One product feature in particular should be prioritized: the visual indicator on the power surge protection device. This advantageous feature is prescribed by standards and allows the function status to be read directly off the device. The indicator needs to be easy to read even when the device is in a dead state, since maintenance work is not usually performed while the device is live. If the power surge protection devices are directly integrated into the lights and are only accessible with the help of tools, then the signal can be transmitted to the lamp. For example, if the power surge protection device’s disconnect device is securely triggered due to an overload, the light is also switched off. The functions of the power surge protection device can then be recognized during routine inspection of the light (Figure 4).


Figure 4: Signals can be transmitted to the lamp via the so-called L connection. If the disconnect device has been disconnected from the power surge protection device due to an overload, the light is also electrically isolated from the network and thereby protected from further power surges

Last but not least, product approval plays an important role in lighting installation. This is because the approval mark on the product indicates that the product’s quality and security have been confirmed by an independent testing agency. As such, this approval mark lets the user know that the product’s technology is state-of-the-art. Moreover, securing product approval for the power surge protection device can reduce the cost of certifying the entire light. Certification bodies typically acknowledge the results of quality tests conducted on power surge protection devices. If these bodies see that the protection devices have already been approved, then they reduce the cost of approving the entire light (for example, in accordance with ENEC, or European Norms Electrical Certification). The IEC 61643-12 installation guidelines should also be acknowledged when installing protection devices. Lightning current and power surge protection devices are only guaranteed to function properly and provide suitable protection if these installation guidelines are followed.

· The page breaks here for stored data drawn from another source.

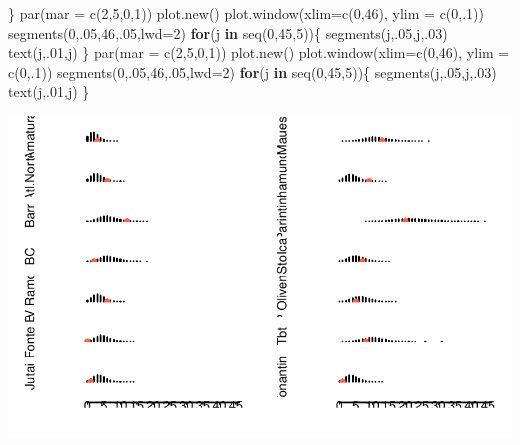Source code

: \documentclass[
  letterpaper,
  DIV=11,
  numbers=noendperiod]{scrreprt}
\newenvironment{Shaded}{\begin{snugshade}}{\end{snugshade}}
\newcommand{\AttributeTok}[1]{\textcolor[rgb]{0.40,0.45,0.13}{#1}}
\newcommand{\ControlFlowTok}[1]{\textcolor[rgb]{0.00,0.23,0.31}{\textbf{#1}}}
\newcommand{\DecValTok}[1]{\textcolor[rgb]{0.68,0.00,0.00}{#1}}
\newcommand{\FunctionTok}[1]{\textcolor[rgb]{0.28,0.35,0.67}{#1}}
\newcommand{\NormalTok}[1]{\textcolor[rgb]{0.00,0.23,0.31}{#1}}
\theoremstyle{definition}
\theoremstyle{definition}
\theoremstyle{plain}
\theoremstyle{remark}
\begin{document}
\begin{Shaded}
\begin{Highlighting}[]
\NormalTok{\}}
  \FunctionTok{par}\NormalTok{(}\AttributeTok{mar =} \FunctionTok{c}\NormalTok{(}\DecValTok{2}\NormalTok{,}\DecValTok{5}\NormalTok{,}\DecValTok{0}\NormalTok{,}\DecValTok{1}\NormalTok{))}
  \FunctionTok{plot.new}\NormalTok{()}
  \FunctionTok{plot.window}\NormalTok{(}\AttributeTok{xlim=}\FunctionTok{c}\NormalTok{(}\DecValTok{0}\NormalTok{,}\DecValTok{46}\NormalTok{), }\AttributeTok{ylim =} \FunctionTok{c}\NormalTok{(}\DecValTok{0}\NormalTok{,.}\DecValTok{1}\NormalTok{))}
  \FunctionTok{segments}\NormalTok{(}\DecValTok{0}\NormalTok{,.}\DecValTok{05}\NormalTok{,}\DecValTok{46}\NormalTok{,.}\DecValTok{05}\NormalTok{,}\AttributeTok{lwd=}\DecValTok{2}\NormalTok{)}
 \ControlFlowTok{for}\NormalTok{(j }\ControlFlowTok{in} \FunctionTok{seq}\NormalTok{(}\DecValTok{0}\NormalTok{,}\DecValTok{45}\NormalTok{,}\DecValTok{5}\NormalTok{))\{}
    \FunctionTok{segments}\NormalTok{(j,.}\DecValTok{05}\NormalTok{,j,.}\DecValTok{03}\NormalTok{)}
    \FunctionTok{text}\NormalTok{(j,.}\DecValTok{01}\NormalTok{,j)}
\NormalTok{  \}}
    \FunctionTok{par}\NormalTok{(}\AttributeTok{mar =} \FunctionTok{c}\NormalTok{(}\DecValTok{2}\NormalTok{,}\DecValTok{5}\NormalTok{,}\DecValTok{0}\NormalTok{,}\DecValTok{1}\NormalTok{))}
  \FunctionTok{plot.new}\NormalTok{()}
  \FunctionTok{plot.window}\NormalTok{(}\AttributeTok{xlim=}\FunctionTok{c}\NormalTok{(}\DecValTok{0}\NormalTok{,}\DecValTok{46}\NormalTok{), }\AttributeTok{ylim =} \FunctionTok{c}\NormalTok{(}\DecValTok{0}\NormalTok{,.}\DecValTok{1}\NormalTok{))}
  \FunctionTok{segments}\NormalTok{(}\DecValTok{0}\NormalTok{,.}\DecValTok{05}\NormalTok{,}\DecValTok{46}\NormalTok{,.}\DecValTok{05}\NormalTok{,}\AttributeTok{lwd=}\DecValTok{2}\NormalTok{)}
  \ControlFlowTok{for}\NormalTok{(j }\ControlFlowTok{in} \FunctionTok{seq}\NormalTok{(}\DecValTok{0}\NormalTok{,}\DecValTok{45}\NormalTok{,}\DecValTok{5}\NormalTok{))\{}
    \FunctionTok{segments}\NormalTok{(j,.}\DecValTok{05}\NormalTok{,j,.}\DecValTok{03}\NormalTok{)}
    \FunctionTok{text}\NormalTok{(j,.}\DecValTok{01}\NormalTok{,j)}
\NormalTok{  \}}
\end{Highlighting}
\end{Shaded}

\includegraphics{poisson_files/figure-pdf/unnamed-chunk-4-1.pdf}
\end{document}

It is also important to take the protective effect of power surge protection devices into account during installation. A low protection level is required; it should lie beneath the surge voltage capacity of the light source and the LED driver. This also applies for the multi-level protection concept for Type 1 lighting arrestors in the control cabinet through to Type 2 and 3 lightning arrestors in the LED light. The appropriate devices are only effective if the incoming pulses through installed devices are successively limited to the reliable protection level, which thereby prevents the pulses from overloading the downstream end devices (Figure 5). And if the pulses reach the power limits of the protective devices, these devices need to be securely disconnected. When suitable protective devices - such as T2 and T3 Blocktrab components - are installed in the light or in the cable junction box, even end devices can be electrically isolated from the network (depending on the selected circuit), thereby protecting the lights from further pulses until the defective device has been replaced.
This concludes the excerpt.